Risk assessment of chemical carcinogens and thresholds.

The controversial arguments about the existence of "thresholds" for carcinogens are discussed and some conclusions are drawn: (1) The meaning of "threshold" has changed considerably during the last decades. Initially, the discussion focused on the genotoxic properties of chemicals. In dose-response studies the endpoint was tumor incidence. Later, DNA adducts represented the biologically active target dose and whether saturation of metabolic activation could lead to non-linear relationships was tested as a hypothesis. (2) In a next step, the implications of the initiation-promotion model were studied. Carcinogens with tumor-initiating properties showed linear dose-response relationships at low doses without a definable threshold, whereas those with tumor-promoting properties showed non-linear characteristics compatible with the existence of a threshold.
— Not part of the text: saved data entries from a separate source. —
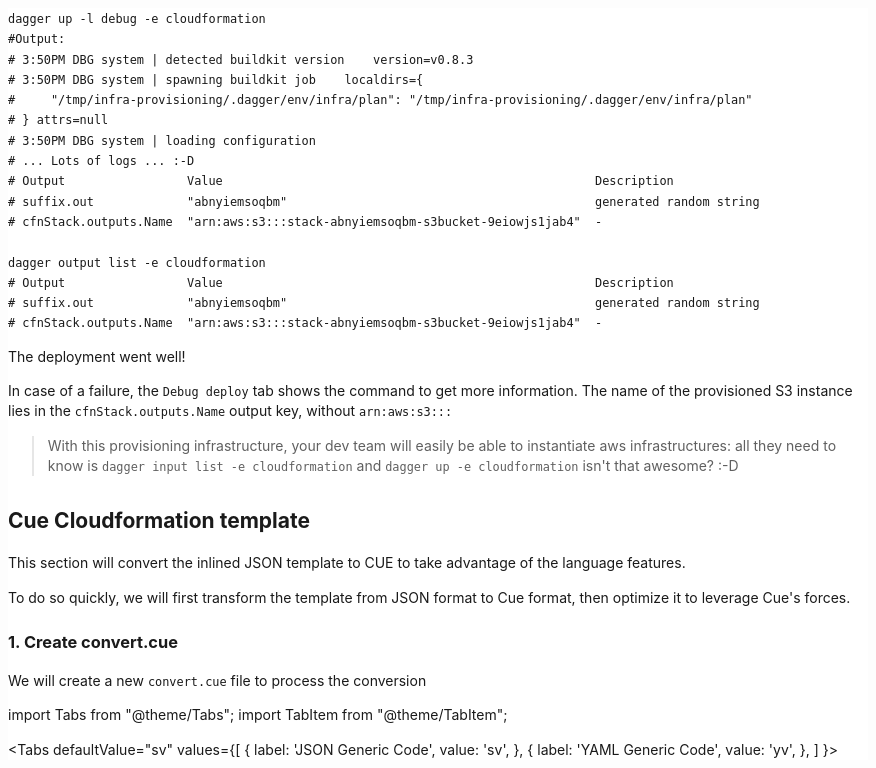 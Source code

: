 </TabItem>
<TabItem value="dd">

```shell
dagger up -l debug -e cloudformation
#Output:
# 3:50PM DBG system | detected buildkit version    version=v0.8.3
# 3:50PM DBG system | spawning buildkit job    localdirs={
#     "/tmp/infra-provisioning/.dagger/env/infra/plan": "/tmp/infra-provisioning/.dagger/env/infra/plan"
# } attrs=null
# 3:50PM DBG system | loading configuration
# ... Lots of logs ... :-D
# Output                 Value                                                    Description
# suffix.out             "abnyiemsoqbm"                                           generated random string
# cfnStack.outputs.Name  "arn:aws:s3:::stack-abnyiemsoqbm-s3bucket-9eiowjs1jab4"  -

dagger output list -e cloudformation
# Output                 Value                                                    Description
# suffix.out             "abnyiemsoqbm"                                           generated random string
# cfnStack.outputs.Name  "arn:aws:s3:::stack-abnyiemsoqbm-s3bucket-9eiowjs1jab4"  -
```

</TabItem>
</Tabs>

The deployment went well!

In case of a failure, the `Debug deploy` tab shows the command to get more information.
The name of the provisioned S3 instance lies in the `cfnStack.outputs.Name` output key, without `arn:aws:s3:::`

> With this provisioning infrastructure, your dev team will easily be able to instantiate aws infrastructures: all they need to know is `dagger input list -e cloudformation` and `dagger up -e cloudformation` isn't that awesome? :-D

## Cue Cloudformation template

This section will convert the inlined JSON template to CUE to take advantage of the language features.

To do so quickly, we will first transform the template from JSON format to Cue format, then optimize it to leverage Cue's forces.

### 1. Create convert.cue

We will create a new `convert.cue` file to process the conversion

import Tabs from "@theme/Tabs";
import TabItem from "@theme/TabItem";

<Tabs
  defaultValue="sv"
  values={[
    { label: 'JSON Generic Code', value: 'sv', },
    { label: 'YAML Generic Code', value: 'yv', },
  ]
}>
<TabItem value="sv">
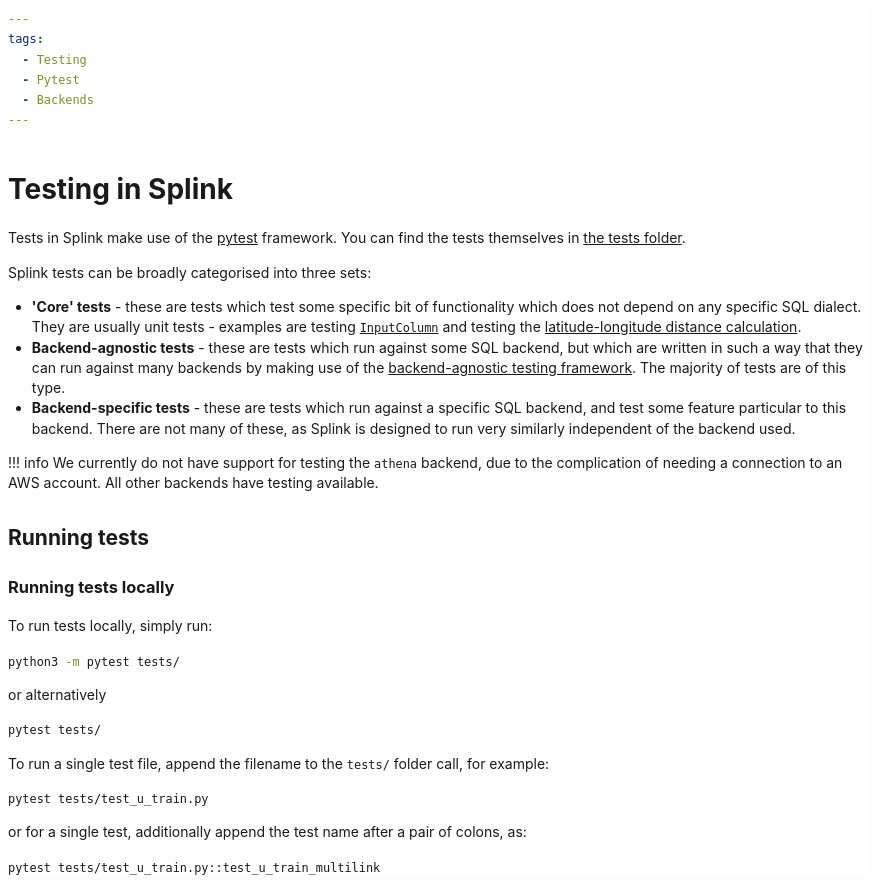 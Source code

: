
 ```yaml
---
tags:
  - Testing
  - Pytest
  - Backends
---
```

# Testing in Splink

Tests in Splink make use of the [pytest](https://docs.pytest.org) framework. You can find the tests themselves in [the tests folder](https://github.com/moj-analytical-services/splink/tree/master/tests).

Splink tests can be broadly categorised into three sets:

* **'Core' tests** - these are tests which test some specific bit of functionality which does not depend on any specific SQL dialect. They are usually unit tests - examples are testing [`InputColumn`](https://github.com/moj-analytical-services/splink/blob/master/tests/test_input_column.py) and testing the [latitude-longitude distance calculation](https://github.com/moj-analytical-services/splink/blob/master/tests/test_lat_long_distance.py).
* **Backend-agnostic tests** - these are tests which run against some SQL backend, but which are written in such a way that they can run against many backends by making use of the [backend-agnostic testing framework](#backend-agnostic-testing). The majority of tests are of this type.
* **Backend-specific tests** - these are tests which run against a specific SQL backend, and test some feature particular to this backend. There are not many of these, as Splink is designed to run very similarly independent of the backend used.

!!! info
    We currently do not have support for testing the `athena` backend, due to the complication of needing a connection to an AWS account. All other backends have testing available.

## Running tests

### Running tests locally

To run tests locally, simply run:
```sh
python3 -m pytest tests/
```
or alternatively
```sh
pytest tests/
```

To run a single test file, append the filename to the `tests/` folder call, for example:
```sh
pytest tests/test_u_train.py
```
or for a single test, additionally append the test name after a pair of colons, as:
```sh
pytest tests/test_u_train.py::test_u_train_multilink
```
However, the results are difficult to transfer to the human situation, and many critical endpoints are subject to other risk factors so that a meaningful value cannot be given. (3) Eventually, it turned out that most carcinogens exhibit genotoxic as well as non-genotoxic properties, and toxicity may be equally important as genotoxicity. (4) In view of the discussion for more than 60 years about the existence of thresholds for carcinogens, it is suggested that the threshold approach not be used to establish acceptable risk limits. (5) Instead of calculating an acceptable risk from cancer risk data, the recommended method is to assess the incremental contribution of exposure to the background of avoidable and unavoidable exposures by using biomonitoring data from human individuals. Such data could help in risk management, in order to reach acceptable limits of exposures on the basis of the "as low as reasonably achievable" or "ALARA" principle.